The majority of the film is set inside the mind of an eleven-year-old Riley (voice of Kaitlyn Dias) a regular young girl who life is uprooted when her family moves from Minnesota to the big city San Francisco. A avid ice-hockey player, moving to the warmer California and being away from her friends and all she know is initially worrisome for Riley but she puts on a brave face for her parents. How do we know this? That's because we have insider access to the inner voices in her head - namely Joy (voice of Amy Poehler), Sadness (voice of Phyllis Smith), Anger (voice of Lewis Black), Disgust (voice of Mindy Kaling) and Fear (voice of Bill Hader).
It turns out Riley's mind is the control room (aka headquarters) where these five differing emotions reside taking decisions that impact her daily life. They are deeply concerned for the well-being of Riley and hilariously help her out of little jams dealing with the fact her new bedroom has no furniture as the moving truck is delayed. Joy is the leader in making sure Riley is always happy and has to constantly manage the rest of the emotions especially Sadness from taking over.
One such day, when Riley is introducing herself at school, Sadness touches a core memory making it turn yellow (joyful) to blue (sadness). It causes Riley to break down in tears and the resulting madness to make the memory happy again causes Joy and Sadness to be sucked down into the long term memory archives. From there on, Riley's core memories as well her personality islands (family, friends, hockey, goofball, etc) are on in danger as Anger, Disgust and Fear are in charge at headquarters and Joy and Sadness have to figure a way back.
Their journey is what makes up the core of Inside Out and they come across Riley's former imaginary friend Bing Bong (voice of Richard Kind) and some hilarious escapades as they try to catch the train of thought back to headquarters. Joy and Sadness both have differing views on how to approach any situation and by spending more time with each other, they both get to understand each other's worth.
Pixar is the king of story in animation and Inside Out is no exception. With the tears (an unexceptionally touching moment with Bing Bong could touch the coldest of hearts) comes loads of laughs and self-awareness as well. The end credits has a particularly fun look inside the minds of several characters we've run into during the film. They've even managed to sneak a Chinatown reference in the film as Sadness and Joy make their way back home.
Kudos to Pixar on the casting of the voice talents. Each actor absolutely shines in their roles. But I've got to admit a little fondness for Sadness. Joy is easily the emotion to like instantly, how could you not? But Sadness slowly grew on me throughout the film as she came into her own personality and became more confident.

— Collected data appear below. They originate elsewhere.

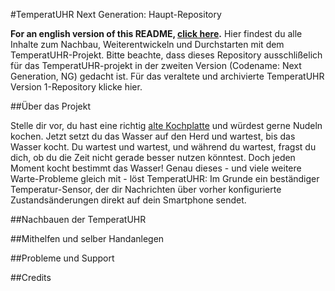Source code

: #TemperatUHR Next Generation: Haupt-Repository

**For an english version of this README, [click here](https://github.com/PaulGoldschmidt/TemperatUHR/blob/main/README_EN.md).**
Hier findest du alle Inhalte zum Nachbau, Weiterentwickeln und Durchstarten mit dem TemperatUHR-Projekt. Bitte beachte, dass dieses Repository ausschlißelich für das TemperatUHR-projekt in der zweiten Version (Codename: Next Generation, NG) gedacht ist. Für das veraltete und archivierte TemperatUHR Version 1-Repository klicke hier.

##Über das Projekt

Stelle dir vor, du hast eine richtig [alte Kochplatte](https://www.kuechen-atlas.de/kuechenplanung/kochfelder/massekochfeld/) und würdest gerne Nudeln kochen. Jetzt setzt du das Wasser auf den Herd und wartest, bis das Wasser kocht. Du wartest und wartest, und während du wartest, fragst du dich, ob du die Zeit nicht gerade besser nutzen könntest. Doch jeden Moment kocht bestimmt das Wasser!
Genau dieses - und viele weitere Warte-Probleme gleich mit - löst TemperatUHR: Im Grunde ein beständiger Temperatur-Sensor, der dir Nachrichten über vorher konfigurierte Zustandsänderungen direkt auf dein Smartphone sendet.

##Nachbauen der TemperatUHR



##Mithelfen und selber Handanlegen



##Probleme und Support



##Credits

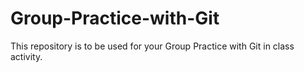 # Group-Practice-with-Git

This repository is to be used for your Group Practice with Git in class activity.
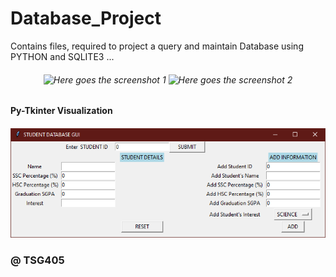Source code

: # Database_Project
Contains files, required to project a query and maintain Database using PYTHON and SQLITE3 ...
<h6 align="center">
  <img src="https://github.com/TSG405/Database_Project/blob/main/main/Screenshot.png" alt="Here goes the screenshot 1">
  <img src="https://github.com/TSG405/Database_Project/blob/main/main/Screenshot%202%20.png" alt="Here goes the screenshot 2">
</h6>

#### Py-Tkinter Visualization
<h5 align="center">
  <img src="https://github.com/TSG405/Database_Project/blob/main/main/Screenshot%20GUI.png" alt="Here goes the screenshot 3">
</h5>


### @ TSG405
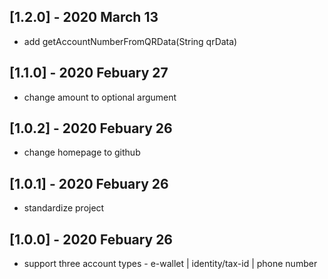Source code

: ## [1.2.0] - 2020 March 13
- add getAccountNumberFromQRData(String qrData)

## [1.1.0] - 2020 Febuary 27
- change amount to optional argument

## [1.0.2] - 2020 Febuary 26
- change homepage to github

## [1.0.1] - 2020 Febuary 26
- standardize project

## [1.0.0] - 2020 Febuary 26

- support three account types - e-wallet | identity/tax-id | phone number
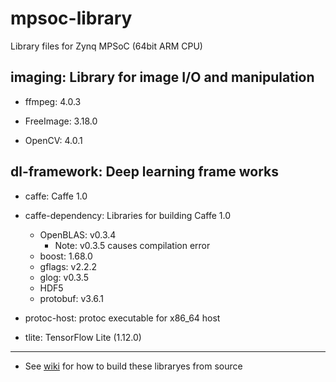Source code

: # mpsoc-library
Library files for Zynq MPSoC (64bit ARM CPU)


## imaging: Library for image I/O and manipulation

- ffmpeg: 4.0.3

- FreeImage: 3.18.0

- OpenCV: 4.0.1


## dl-framework: Deep learning frame works

- caffe: Caffe 1.0

- caffe-dependency: Libraries for building Caffe 1.0

  - OpenBLAS: v0.3.4
    - Note: v0.3.5 causes compilation error
  - boost: 1.68.0
  - gflags: v2.2.2
  - glog: v0.3.5
  - HDF5
  - protobuf: v3.6.1

- protoc-host: protoc executable for x86_64 host

- tlite: TensorFlow Lite (1.12.0)

***

- See [wiki](https://github.com/t-kuha/mpsoc-library/wiki) for how to build these libraryes from source
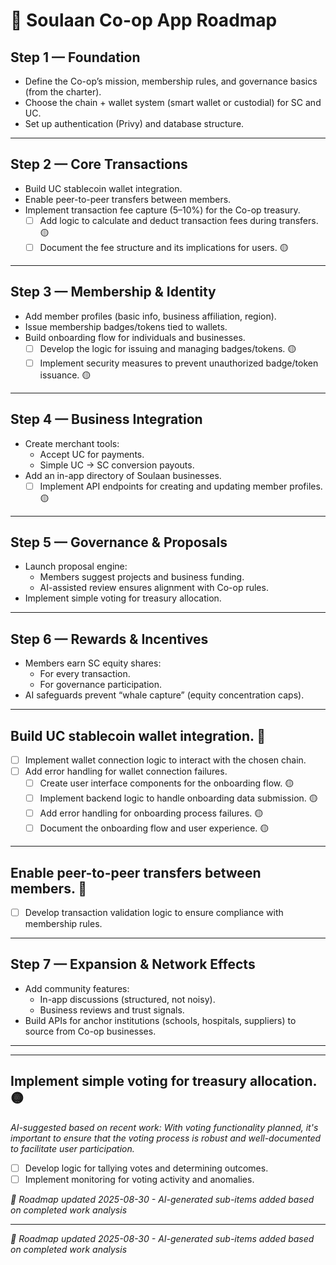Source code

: # 📱 Soulaan Co-op App Roadmap

## Step 1 — Foundation
- Define the Co-op’s mission, membership rules, and governance basics (from the charter).  
- Choose the chain + wallet system (smart wallet or custodial) for SC and UC.  
- Set up authentication (Privy) and database structure.  

---

## Step 2 — Core Transactions
- Build UC stablecoin wallet integration.  
- Enable peer-to-peer transfers between members.  
- Implement transaction fee capture (5–10%) for the Co-op treasury.  
  - [ ] Add logic to calculate and deduct transaction fees during transfers. 🟡
  - [ ] Document the fee structure and its implications for users. 🟡
---

## Step 3 — Membership & Identity
- Add member profiles (basic info, business affiliation, region).  
- Issue membership badges/tokens tied to wallets.  
- Build onboarding flow for individuals and businesses.  
  - [ ] Develop the logic for issuing and managing badges/tokens. 🟡
  - [ ] Implement security measures to prevent unauthorized badge/token issuance. 🟡
---

## Step 4 — Business Integration
- Create merchant tools:  
  - Accept UC for payments.  
  - Simple UC → SC conversion payouts.  
- Add an in-app directory of Soulaan businesses.  
  - [ ] Implement API endpoints for creating and updating member profiles. 🟡
---

## Step 5 — Governance & Proposals
- Launch proposal engine:  
  - Members suggest projects and business funding.  
  - AI-assisted review ensures alignment with Co-op rules.  
- Implement simple voting for treasury allocation.  

---

## Step 6 — Rewards & Incentives
- Members earn SC equity shares:  
  - For every transaction.  
  - For governance participation.  
- AI safeguards prevent “whale capture” (equity concentration caps).  



---

## Build UC stablecoin wallet integration. 🔴
- [ ] Implement wallet connection logic to interact with the chosen chain.
- [ ] Add error handling for wallet connection failures.
  - [ ] Create user interface components for the onboarding flow. 🟡
  - [ ] Implement backend logic to handle onboarding data submission. 🟡
  - [ ] Add error handling for onboarding process failures. 🟡
  - [ ] Document the onboarding flow and user experience. 🟡
---

## Enable peer-to-peer transfers between members. 🔴
- [ ] Develop transaction validation logic to ensure compliance with membership rules.

---

## Step 7 — Expansion & Network Effects
- Add community features:  
  - In-app discussions (structured, not noisy).  
  - Business reviews and trust signals.  
- Build APIs for anchor institutions (schools, hospitals, suppliers) to source from Co-op businesses.  

---


---

## Implement simple voting for treasury allocation. 🟡
*AI-suggested based on recent work: With voting functionality planned, it's important to ensure that the voting process is robust and well-documented to facilitate user participation.*

- [ ] Develop logic for tallying votes and determining outcomes.
- [ ] Implement monitoring for voting activity and anomalies.

*🤖 Roadmap updated 2025-08-30 - AI-generated sub-items added based on completed work analysis*


---
*🤖 Roadmap updated 2025-08-30 - AI-generated sub-items added based on completed work analysis*
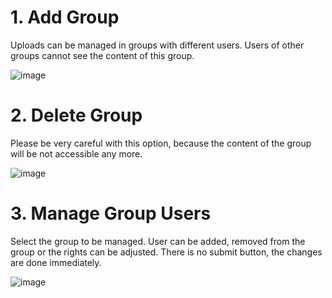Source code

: # 1. Add Group

Uploads can be managed in groups with different users. Users of other groups cannot see the content of this group.

![image](https://github.com/fossology/fossology/assets/9692764/17051d14-95d4-43ef-9130-9c9bcc567e1e)

# 2. Delete Group

Please be very careful with this option, because the content of the group will be not accessible any more.

![image](https://github.com/fossology/fossology/assets/9692764/40bc0589-c50b-46dc-a7b4-bb3a49b8d8d5)

# 3. Manage Group Users

Select the group to be managed.
User can be added, removed from the group or the rights can be adjusted.
There is no submit button, the changes are done immediately.


![image](https://github.com/fossology/fossology/assets/9692764/b5178b42-b179-4135-91fb-4882d3dcee35)
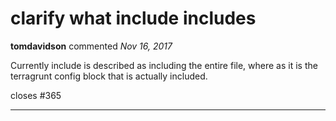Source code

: # clarify what include includes

**tomdavidson** commented *Nov 16, 2017*

Currently include is described as including the entire file, where as it is the terragrunt config block that is actually included.

closes #365 
<br />
***


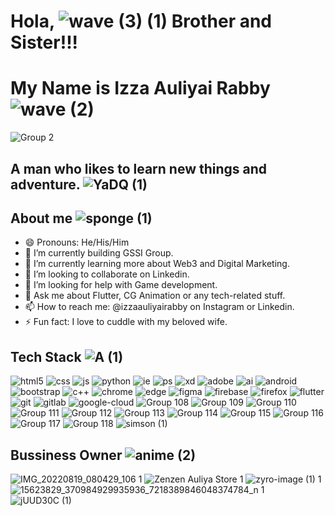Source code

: # Hola, ![wave (3) (1)](https://user-images.githubusercontent.com/103131773/187973296-7c610234-fa8d-4e94-b331-043c92220907.gif) Brother and Sister!!! 

# My Name is Izza Auliyai Rabby ![wave (2)](https://user-images.githubusercontent.com/103131773/187973327-b52faccd-41c2-4a2b-ac58-5756aa19f135.gif) 
![Group 2](https://user-images.githubusercontent.com/103131773/187741141-68ff1190-f434-4e4f-ad6b-98be72fe8e8a.png)
## A man who likes to learn new things and adventure. ![YaDQ (1)](https://user-images.githubusercontent.com/103131773/187975418-51e32d91-a030-410a-bc1b-a25fe18c84ed.gif)


## About me ![sponge (1)](https://user-images.githubusercontent.com/103131773/187973757-7f1cebc9-e682-440d-a614-72c803e5bb3f.gif) 
- 😄 Pronouns: He/His/Him
- 🔭 I’m currently building GSSI Group.
- 🌱 I’m currently learning more about Web3 and Digital Marketing.
- 👯 I’m looking to collaborate on Linkedin.
- 🤔 I’m looking for help with Game development. 
- 💬 Ask me about Flutter, CG Animation or any tech-related stuff.
- 📫 How to reach me: @izzaauliyairabby on Instagram or Linkedin.
- ⚡ Fun fact: I love to cuddle with my beloved wife.

## Tech Stack ![A (1)](https://user-images.githubusercontent.com/103131773/187974065-fe17b4c6-90a1-4c51-8470-32d040e25e96.gif) 


![html5](https://user-images.githubusercontent.com/103131773/187870622-4f756450-69c5-41ad-b721-e84a7e6be2ba.png)
![css](https://user-images.githubusercontent.com/103131773/187870652-da1e5238-1e2c-411d-822c-35b805a65515.png)
![js](https://user-images.githubusercontent.com/103131773/187870665-62b8d328-c453-4acc-9a53-715cd250362a.png)
![python](https://user-images.githubusercontent.com/103131773/187744844-79e4d7a9-49ea-4fa9-83e9-145b4702c855.png)
![ie](https://user-images.githubusercontent.com/103131773/187738478-9bb62060-918a-4922-ab58-b1c40c2b28d2.png)
![ps](https://user-images.githubusercontent.com/103131773/187738482-24ea4b57-3182-4b50-81cf-466c48197d3d.png)
![xd](https://user-images.githubusercontent.com/103131773/187738486-8716c6b7-acc4-460b-aa96-c149996fdabc.png)
![adobe](https://user-images.githubusercontent.com/103131773/187738489-0e74092d-cdd1-483f-8057-d4039da3b3d8.png)
![ai](https://user-images.githubusercontent.com/103131773/187738492-11d83b6b-0adb-4e94-83f3-22575546902f.png)
![android](https://user-images.githubusercontent.com/103131773/187738495-73621c4e-285c-4545-95b9-7e8ba7d00654.png)
![bootstrap](https://user-images.githubusercontent.com/103131773/187738497-38e31c68-7cc6-4d09-8f38-4103b0ccc4e9.png)
![c++](https://user-images.githubusercontent.com/103131773/187738500-b25b7d28-9577-4257-9032-cba25c53b948.png)
![chrome](https://user-images.githubusercontent.com/103131773/187738503-4a42b64d-9487-4cb0-ad2a-c024e09a0a82.png)
![edge](https://user-images.githubusercontent.com/103131773/187738507-a07aa3ac-d681-48cf-9791-51c2fbb57559.png)
![figma](https://user-images.githubusercontent.com/103131773/187738510-3d93f6d3-a1c5-4ada-a4e8-967821b9e4cc.png)
![firebase](https://user-images.githubusercontent.com/103131773/187738514-d2986640-80c5-475a-a2c7-883d3b273d82.png)
![firefox](https://user-images.githubusercontent.com/103131773/187738516-b1a52e9f-bd90-4a70-bfb3-c16d168955df.png) 
![flutter](https://user-images.githubusercontent.com/103131773/187738518-2966f269-de09-4655-b314-88435c4a918b.png)
![git](https://user-images.githubusercontent.com/103131773/187738520-c1c4a99b-dd53-41cd-b0d2-7ecd6c40b64a.png)
![gitlab](https://user-images.githubusercontent.com/103131773/187738523-ae3b8d75-8a9d-4b40-9e0e-2bf405315e60.png)
![google-cloud](https://user-images.githubusercontent.com/103131773/187738525-e91ab64a-523d-447f-9cf5-61d704dc7e53.png)
![Group 108](https://user-images.githubusercontent.com/103131773/187738530-24f36440-ded6-48cd-9aea-04fb0584d988.png)
![Group 109](https://user-images.githubusercontent.com/103131773/187738534-45124a61-3db0-41bf-81e9-90f4c10eb695.png)
![Group 110](https://user-images.githubusercontent.com/103131773/187738537-39cffa9f-d0fa-447f-ba40-b41ed199ee6d.png)
![Group 111](https://user-images.githubusercontent.com/103131773/187738538-3f2d7ac0-4acd-4976-af50-5b662e1931c5.png)
![Group 112](https://user-images.githubusercontent.com/103131773/187738542-140398f4-03e9-40b8-99c3-481bd665bf5a.png)
![Group 113](https://user-images.githubusercontent.com/103131773/187738544-2d9d3822-56da-479c-a910-acec0889678c.png)
![Group 114](https://user-images.githubusercontent.com/103131773/187738551-0ad1e2e2-0bfb-43d0-b801-efc455165548.png)
![Group 115](https://user-images.githubusercontent.com/103131773/187738554-f9322d1b-6050-4185-a1aa-a5147488d412.png)
![Group 116](https://user-images.githubusercontent.com/103131773/187738558-673981d1-3f35-4029-af49-2809d70bdbb5.png)
![Group 117](https://user-images.githubusercontent.com/103131773/187738562-dac3f938-7cc4-4f56-9d3b-1ce21744ad24.png)
![Group 118](https://user-images.githubusercontent.com/103131773/187738564-97903b93-7954-440d-9fe2-cc423523c5c8.png)
![simson (1)](https://user-images.githubusercontent.com/103131773/187975730-668cd436-af62-4a0c-a489-a1ae382efaea.gif)

## Bussiness Owner ![anime (2)](https://user-images.githubusercontent.com/103131773/187974784-4e58dd86-ffaf-4c25-a32b-10ec1d89e6a8.gif) 


![IMG_20220819_080429_106 1](https://user-images.githubusercontent.com/103131773/187739754-efc044f0-0e88-4997-a3bf-5055b0f3cc4a.png)
![Zenzen Auliya Store 1](https://user-images.githubusercontent.com/103131773/187739757-5f89e762-fc20-479b-add1-a7e18e8a84e0.png)
![zyro-image (1) 1](https://user-images.githubusercontent.com/103131773/187739758-bdeb6902-8fb7-4781-8ed1-599ff4d768aa.png) 
![15623829_370984929935936_7218389846048374784_n 1](https://user-images.githubusercontent.com/103131773/187739761-f8da11d6-5287-46b3-8bbd-421bd0d96db0.png)
![jUUD30C (1)](https://user-images.githubusercontent.com/103131773/187975565-fedc1e32-7525-4f19-a3f0-aca665bd6efc.gif)
   
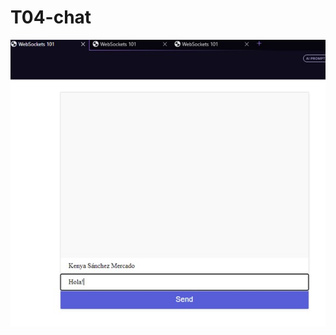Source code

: # T04-chat
![Evidencia chat](https://raw.githubusercontent.com/KenyaMercado/T04-chat/master/Chat1.jpg)
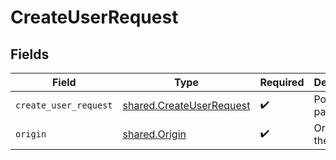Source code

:# CreateUserRequest


## Fields

| Field                                                                | Type                                                                 | Required                                                             | Description                                                          |
| -------------------------------------------------------------------- | -------------------------------------------------------------------- | -------------------------------------------------------------------- | -------------------------------------------------------------------- |
| `create_user_request`                                                | [shared.CreateUserRequest](../../models/shared/createuserrequest.md) | :heavy_check_mark:                                                   | Portal user payload                                                  |
| `origin`                                                             | [shared.Origin](../../models/shared/origin.md)                       | :heavy_check_mark:                                                   | Origin of the portal                                                 |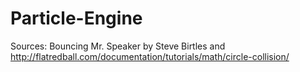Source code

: # Particle-Engine
Sources:
Bouncing Mr. Speaker by Steve Birtles and 
http://flatredball.com/documentation/tutorials/math/circle-collision/
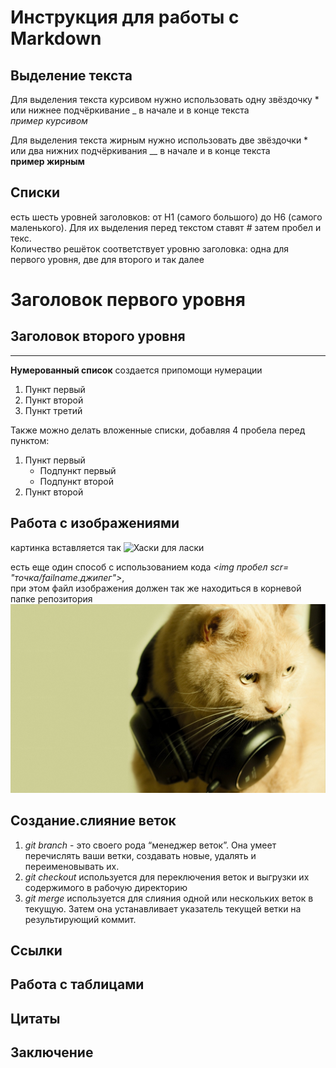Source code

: # Инструкция для работы с Markdown

## Выделение текста

Для выделения текста курсивом нужно использовать одну звёздочку * или нижнее подчёркивание _ в начале и в конце текста  
*пример курсивом*  

Для выделения текста жирным нужно использовать две звёздочки * или два нижних подчёркивания __ в начале и в конце текста  
**пример жирным**

## Списки

есть шесть уровней заголовков: от H1 (самого большого) до H6 (самого маленького). Для их выделения перед текстом ставят *#* затем пробел и текс.   
Количество решёток соответствует уровню заголовка: одна для первого уровня, две для второго и так далее

# Заголовок первого уровня

## Заголовок второго уровня
---------

**Нумерованный список** создается припомощи нумерации

1. Пункт первый
2. Пункт второй
3. Пункт третий

Также можно делать вложенные списки, добавляя 4 пробела перед пунктом:

1. Пункт первый
    - Подпункт первый
    - Подпункт второй
2. Пункт второй

## Работа с изображениями

картинка вставляется так
![Хаски для ласки](Khaski.jpg)

есть еще один способ с использованием кода *<img пробел scr= "точка/failname.джипег">*,  
при этом файл изображения должен так же находиться в корневой папке репозитория
<img src= "./cat.jpg">

## Создание.слияние веток

1. _git branch_ - это своего рода “менеджер веток”. Она умеет перечислять ваши ветки, создавать новые, удалять и переименовывать их.  
2. _git checkout_ используется для переключения веток и выгрузки их содержимого в рабочую директорию  
3. _git merge_ используется для слияния одной или нескольких веток в текущую. Затем она устанавливает указатель текущей ветки на результирующий коммит. 

## Ссылки

## Работа с таблицами

## Цитаты

## Заключение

The morale of the story Pixar is trying to tell is deeply moving. While we might lose a little joy now and then as we get older, it's quite alright to embrace a little sadness. Is it okay to be sad sometimes? Yes, and that's going to be a profound lesson for youngsters to learn. This will definitely lead to some interesting conversations at the dinner table for parents and children alike. Welcome back, Pixar! We've really missed you.